- [PROBLEM]: Identify each line in the records below that contains the word "comments", and copy it.

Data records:
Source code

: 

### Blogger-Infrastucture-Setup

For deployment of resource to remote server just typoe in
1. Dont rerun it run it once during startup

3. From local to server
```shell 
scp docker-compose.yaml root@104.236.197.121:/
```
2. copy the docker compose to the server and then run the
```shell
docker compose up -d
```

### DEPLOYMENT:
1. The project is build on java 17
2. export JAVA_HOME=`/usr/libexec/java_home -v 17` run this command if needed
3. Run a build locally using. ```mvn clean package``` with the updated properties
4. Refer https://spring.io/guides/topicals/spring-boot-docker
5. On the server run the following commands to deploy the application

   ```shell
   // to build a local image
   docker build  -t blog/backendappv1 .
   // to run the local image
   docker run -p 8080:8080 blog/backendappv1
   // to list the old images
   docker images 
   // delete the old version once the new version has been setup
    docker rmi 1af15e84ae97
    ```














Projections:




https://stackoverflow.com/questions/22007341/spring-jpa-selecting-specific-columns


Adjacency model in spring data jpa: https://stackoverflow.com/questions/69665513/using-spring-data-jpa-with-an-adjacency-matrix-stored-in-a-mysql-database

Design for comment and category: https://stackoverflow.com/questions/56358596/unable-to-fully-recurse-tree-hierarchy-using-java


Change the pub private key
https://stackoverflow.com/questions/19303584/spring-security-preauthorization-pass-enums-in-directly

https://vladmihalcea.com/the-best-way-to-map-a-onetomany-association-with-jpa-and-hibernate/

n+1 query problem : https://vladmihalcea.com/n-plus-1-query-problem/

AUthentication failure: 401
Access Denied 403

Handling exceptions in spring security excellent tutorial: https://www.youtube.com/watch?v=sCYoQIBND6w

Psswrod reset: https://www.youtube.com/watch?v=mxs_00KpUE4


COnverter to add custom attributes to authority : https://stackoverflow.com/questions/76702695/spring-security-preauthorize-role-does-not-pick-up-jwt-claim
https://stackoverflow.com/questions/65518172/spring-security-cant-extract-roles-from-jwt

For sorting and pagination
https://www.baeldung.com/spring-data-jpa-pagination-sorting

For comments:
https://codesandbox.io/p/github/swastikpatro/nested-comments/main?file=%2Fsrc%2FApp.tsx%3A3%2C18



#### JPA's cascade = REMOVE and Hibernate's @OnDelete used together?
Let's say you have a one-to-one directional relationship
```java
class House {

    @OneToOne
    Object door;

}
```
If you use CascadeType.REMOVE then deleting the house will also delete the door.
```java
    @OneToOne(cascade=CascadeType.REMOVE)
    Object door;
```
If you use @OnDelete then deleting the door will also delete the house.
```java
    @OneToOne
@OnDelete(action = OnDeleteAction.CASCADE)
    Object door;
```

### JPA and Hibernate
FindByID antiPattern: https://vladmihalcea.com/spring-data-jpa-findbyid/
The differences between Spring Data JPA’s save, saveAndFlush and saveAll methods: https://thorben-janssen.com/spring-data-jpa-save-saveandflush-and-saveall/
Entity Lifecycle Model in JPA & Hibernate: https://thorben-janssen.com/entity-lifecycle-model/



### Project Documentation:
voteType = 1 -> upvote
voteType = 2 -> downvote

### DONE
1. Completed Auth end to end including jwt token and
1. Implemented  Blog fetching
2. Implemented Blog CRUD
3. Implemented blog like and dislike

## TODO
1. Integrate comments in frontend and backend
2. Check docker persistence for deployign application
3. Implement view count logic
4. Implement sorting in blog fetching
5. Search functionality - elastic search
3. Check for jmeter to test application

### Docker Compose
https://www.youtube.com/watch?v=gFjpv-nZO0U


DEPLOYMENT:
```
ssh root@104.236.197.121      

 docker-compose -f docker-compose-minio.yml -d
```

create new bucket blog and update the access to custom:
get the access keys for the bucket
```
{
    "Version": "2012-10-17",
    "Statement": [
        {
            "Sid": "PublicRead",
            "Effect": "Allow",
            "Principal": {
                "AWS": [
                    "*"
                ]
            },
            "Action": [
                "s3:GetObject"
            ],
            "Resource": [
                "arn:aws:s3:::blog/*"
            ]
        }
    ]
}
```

- [OUTPUT BELOW]:
For comments:
https://codesandbox.io/p/github/swastikpatro/nested-comments/main?file=%2Fsrc%2FApp.tsx%3A3%2C18
1. Integrate comments in frontend and backend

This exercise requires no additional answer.